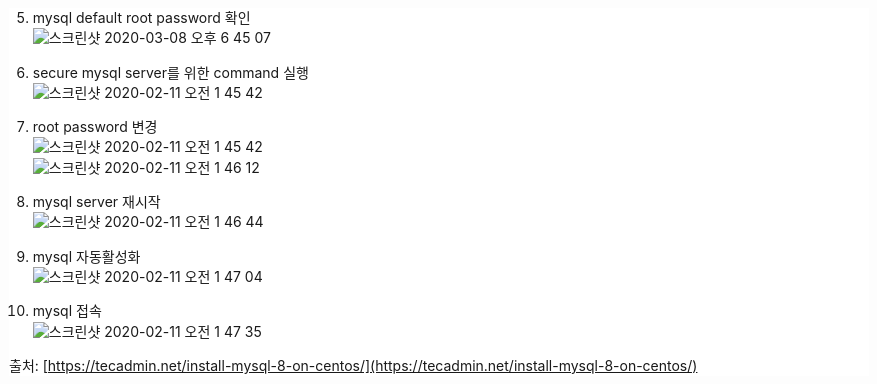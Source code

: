 5) mysql default root password 확인<br>
<img width="844" alt="스크린샷 2020-03-08 오후 6 45 07" src="https://user-images.githubusercontent.com/44339530/76160364-fb60aa80-616c-11ea-8f32-c5e8be0401ee.png"><br>

6) secure mysql server를 위한 command 실행<br>
<img width="844" alt="스크린샷 2020-02-11 오전 1 45 42" src="https://user-images.githubusercontent.com/44339530/76160385-424ea000-616d-11ea-8c77-d49d1dcf954d.png"><br>

7) root password 변경<br>
<img width="844" alt="스크린샷 2020-02-11 오전 1 45 42" src="https://user-images.githubusercontent.com/44339530/76160452-c012ab80-616d-11ea-8645-0ea51df34a2c.png"><br>
<img width="844" alt="스크린샷 2020-02-11 오전 1 46 12" src="https://user-images.githubusercontent.com/44339530/76160467-db7db680-616d-11ea-8df2-c3a1683cd531.png"><br>

8) mysql server 재시작<br>
<img width="844" alt="스크린샷 2020-02-11 오전 1 46 44" src="https://user-images.githubusercontent.com/44339530/76160493-f51efe00-616d-11ea-94c0-aeffba10ac42.png"><br>

9) mysql 자동활성화<br>
<img width="844" alt="스크린샷 2020-02-11 오전 1 47 04" src="https://user-images.githubusercontent.com/44339530/76160518-27c8f680-616e-11ea-942a-68012296a98f.png"><br>

10) mysql 접속<br>
<img width="844" alt="스크린샷 2020-02-11 오전 1 47 35" src="https://user-images.githubusercontent.com/44339530/76160525-3fa07a80-616e-11ea-8ede-adc6b43a26ce.png"><br>

출처: [https://tecadmin.net/install-mysql-8-on-centos/](https://tecadmin.net/install-mysql-8-on-centos/)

--- --- ---

**What you need to do:** Set down a word-for-word copy of the records, dropping any picture.

**Your response:**
Source code

: 5) mysql default root password 확인<br>
<img width="844" alt="스크린샷 2020-03-08 오후 6 45 07" src="https://user-images.githubusercontent.com/44339530/76160364-fb60aa80-616c-11ea-8f32-c5e8be0401ee.png"><br>

6) secure mysql server를 위한 command 실행<br>
<img width="844" alt="스크린샷 2020-02-11 오전 1 45 42" src="https://user-images.githubusercontent.com/44339530/76160385-424ea000-616d-11ea-8c77-d49d1dcf954d.png"><br>

7) root password 변경<br>
<img width="844" alt="스크린샷 2020-02-11 오전 1 45 42" src="https://user-images.githubusercontent.com/44339530/76160452-c012ab80-616d-11ea-8645-0ea51df34a2c.png"><br>
<img width="844" alt="스크린샷 2020-02-11 오전 1 46 12" src="https://user-images.githubusercontent.com/44339530/76160467-db7db680-616d-11ea-8df2-c3a1683cd531.png"><br>

8) mysql server 재시작<br>
<img width="844" alt="스크린샷 2020-02-11 오전 1 46 44" src="https://user-images.githubusercontent.com/44339530/76160493-f51efe00-616d-11ea-94c0-aeffba10ac42.png"><br>

9) mysql 자동활성화<br>
<img width="844" alt="스크린샷 2020-02-11 오전 1 47 04" src="https://user-images.githubusercontent.com/44339530/76160518-27c8f680-616e-11ea-942a-68012296a98f.png"><br>

10) mysql 접속<br>
<img width="844" alt="스크린샷 2020-02-11 오전 1 47 35" src="https://user-images.githubusercontent.com/44339530/76160525-3fa07a80-616e-11ea-8ede-adc6b43a26ce.png"><br>

출처: [https://tecadmin.net/install-mysql-8-on-centos/](https://tecadmin.net/install-mysql-8-on-centos/)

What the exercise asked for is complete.